From what I've read on other SO questions, stack memory is owned by only one thread and heap memory is shared between threads. So from what I think I understand about the stack vs. the heap, the following should be true:
#include <thread>
using namespace std;
class Obj {
public:
int x;
Obj(){x = 0;}
};
int main() {
Obj stackObj;
Obj *heapObj = new Obj();
thread t([&]{
stackObj.x++;
heapObj->x++;
});
t.join();
assert(heapObj->x == 1);
assert(stackObj.x == 0);
}
forgive me if I screwed up a bunch of stuff, lambda syntax is very new to me. But hopefully what I'm trying to do is coherent.
Would this perform as I expect?

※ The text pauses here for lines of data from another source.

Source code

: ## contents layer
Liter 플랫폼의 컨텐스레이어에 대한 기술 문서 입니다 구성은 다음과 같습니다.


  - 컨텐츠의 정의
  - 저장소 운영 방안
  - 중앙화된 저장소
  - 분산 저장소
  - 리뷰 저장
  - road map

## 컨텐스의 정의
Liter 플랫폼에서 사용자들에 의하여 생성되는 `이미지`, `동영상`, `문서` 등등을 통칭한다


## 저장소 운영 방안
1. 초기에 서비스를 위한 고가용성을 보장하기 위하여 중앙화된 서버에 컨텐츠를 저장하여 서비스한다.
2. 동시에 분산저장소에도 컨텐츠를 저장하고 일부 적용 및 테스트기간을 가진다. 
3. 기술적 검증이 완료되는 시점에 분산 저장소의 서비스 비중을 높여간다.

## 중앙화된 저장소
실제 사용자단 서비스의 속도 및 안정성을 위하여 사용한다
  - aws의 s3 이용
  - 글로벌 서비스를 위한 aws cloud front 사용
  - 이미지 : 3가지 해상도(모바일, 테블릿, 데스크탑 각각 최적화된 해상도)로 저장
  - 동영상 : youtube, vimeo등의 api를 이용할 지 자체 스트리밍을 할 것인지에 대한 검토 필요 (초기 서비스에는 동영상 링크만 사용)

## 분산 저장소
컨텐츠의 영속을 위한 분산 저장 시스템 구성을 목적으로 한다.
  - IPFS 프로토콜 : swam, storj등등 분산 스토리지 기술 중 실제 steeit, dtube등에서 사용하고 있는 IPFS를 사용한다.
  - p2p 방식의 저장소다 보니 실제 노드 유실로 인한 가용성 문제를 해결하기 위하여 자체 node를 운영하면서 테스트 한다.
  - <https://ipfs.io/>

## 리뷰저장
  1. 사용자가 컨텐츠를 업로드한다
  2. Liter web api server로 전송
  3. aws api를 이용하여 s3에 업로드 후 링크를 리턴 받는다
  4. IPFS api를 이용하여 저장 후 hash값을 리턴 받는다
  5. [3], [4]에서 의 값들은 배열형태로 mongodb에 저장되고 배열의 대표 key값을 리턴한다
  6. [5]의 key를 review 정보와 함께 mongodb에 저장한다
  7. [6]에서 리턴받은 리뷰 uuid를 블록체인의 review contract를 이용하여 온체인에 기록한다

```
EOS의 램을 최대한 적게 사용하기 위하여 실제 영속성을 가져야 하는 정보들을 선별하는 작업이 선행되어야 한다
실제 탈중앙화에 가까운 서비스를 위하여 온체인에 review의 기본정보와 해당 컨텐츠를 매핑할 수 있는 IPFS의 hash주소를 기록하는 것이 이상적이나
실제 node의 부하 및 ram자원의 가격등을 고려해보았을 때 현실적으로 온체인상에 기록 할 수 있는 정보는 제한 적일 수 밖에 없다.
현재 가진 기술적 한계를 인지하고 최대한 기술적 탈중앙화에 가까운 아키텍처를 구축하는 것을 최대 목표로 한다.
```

And if not, what am I misunderstanding?
Memory is memory. An object in C++ occupies some location in memory; that location may be on a stack or on the heap, or it may have been statically allocated. It doesn't matter where the object is located: any thread that has a reference or pointer to the object may access the object. If two threads have a reference or a pointer to the object, then both threads may access it.
In your program, you create a worker thread (by constructing a std::thread) that executes the lambda expression you provide it. Because you capture both stackObj and heapObj by reference (using the [&] capture default), that lambda has references to both of those objects.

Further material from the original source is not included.